[Date Prev][Date Next][Thread Prev][Thread Next][Date Index][Thread Index]

Re: Layer 2 and "identifiers"( was: Re: [idn] what are the IDN identifiers?)



Hi, Michel:

I am sorry that I got impatient.  Because I just got 
a Window Word crash report from my neighbor in the 
middle of answering your email.  This somewhat was 
related to Explore module. Does this sound familar?

> The only thing that is known at input time is a code point. Upper 
> layers
> may decide to apply heuristic to guess a language but that is 
> clearly
> beyond the scope of input mechanism in modern input processing
> mechanism. And there is not such a thing as the selection of a 
> 'language symbol set'.
 
Yes. There is such a selection when one has to 
use IMEs to input, that is the Upper layers concern
at this point.  And selection of an input keyboard
map is another type of langage selection, this
is often the case with Greek, Indic and other languages.

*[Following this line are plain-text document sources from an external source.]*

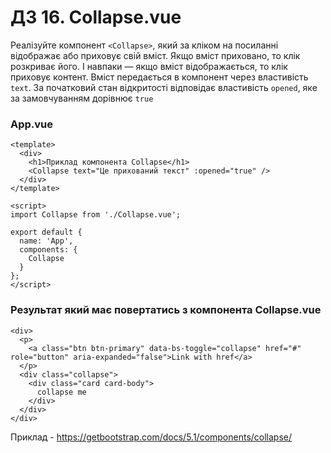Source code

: # ДЗ 16. Collapse.vue

Реалізуйте компонент ```<Collapse>```, який за кліком на посиланні відображає або приховує свій вміст. Якщо вміст приховано, то клік розкриває його. І навпаки — якщо вміст відображається, то клік приховує контент. Вміст передається в компонент через властивість ```text```. За початковий стан відкритості відповідає властивість ```opened```, яке за замовчуванням дорівнює ```true```

### App.vue

```
<template>
  <div>
    <h1>Приклад компонента Collapse</h1>
    <Collapse text="Це прихований текст" :opened="true" />
  </div>
</template>

<script>
import Collapse from './Collapse.vue';

export default {
  name: 'App',
  components: {
    Collapse
  }
};
</script>
```

### Результат який має повертатись з компонента Collapse.vue

```
<div>
  <p>
    <a class="btn btn-primary" data-bs-toggle="collapse" href="#" role="button" aria-expanded="false">Link with href</a>
  </p>
  <div class="collapse">
    <div class="card card-body">
      collapse me
    </div>
  </div>
</div>
```
Приклад - https://getbootstrap.com/docs/5.1/components/collapse/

 "The modern input processing" 
as you implying can ignore the selection process.  
Does this sound right?

Modern input processing has to include some heuristic
to guess especially for Han codepoints.  This is layer 3 
matter.  When the code points are verified by the user, 
these code points go into layer 2.  In most free text 
processing, the language context at this moment is 
thrown away, so the next layer, layer 2, as you have said

> mechanism. And there is not such a thing as the selection of a 
> 'language symbol set'.

If as IDN matter, within limited URL syntax, we can require 
layer 3 to keep the language context, it makes us possible 
 to verify the script type from codepoint's block# 
with the language context saved.  

For existing client servers, which using say GB, JIS ...
as code transmission standards, this is easy to 
do, as long as we have a required parameter slot
in our IDN interface protocol. This is discribed in 
idn-map proposal, I think it is called idn-label.  

For PC client, it is a little more throuble.  Because the 
input keyboards information is always be ignored, and 
it is a large number.  However, since it is a large number,
and there can be a statistics to show 
1) how these keyboard map are accessed, 
2) do they used mixed within on label. 
This study is only a survey to understand the current
keyboard map usage on internet.

We could also ask : are there a need to use them
mixed but we can not allow them now?

For example, a US firm doing business in China,
do they want to put their logo in a name mixed
with Han characters?  As least, from what I 
know, such a need is exist.  If we have a Vietnamese
language tag, since it is a Latin and Han mixed 
script,  then this firm can have a name 
<Han-logo><Latin-logo>.com  in IDN form and 
vi--logo0logo.com as the DNS form.  So vi--
language tag will become the most expensive
tag to have. 

At this moment, I think language tag should be 
changed to idn-tag, or internationalized script 
tag based on [ISO639] and UCS. This means 
zh-- is for all Han characters, ja-for Kanji mix with
Kana, ko-- for Hanja mix with Hangul, 
la-- is for Latin and Greek,  vi-- for Latin and Han,
do you have suggestions for other groups?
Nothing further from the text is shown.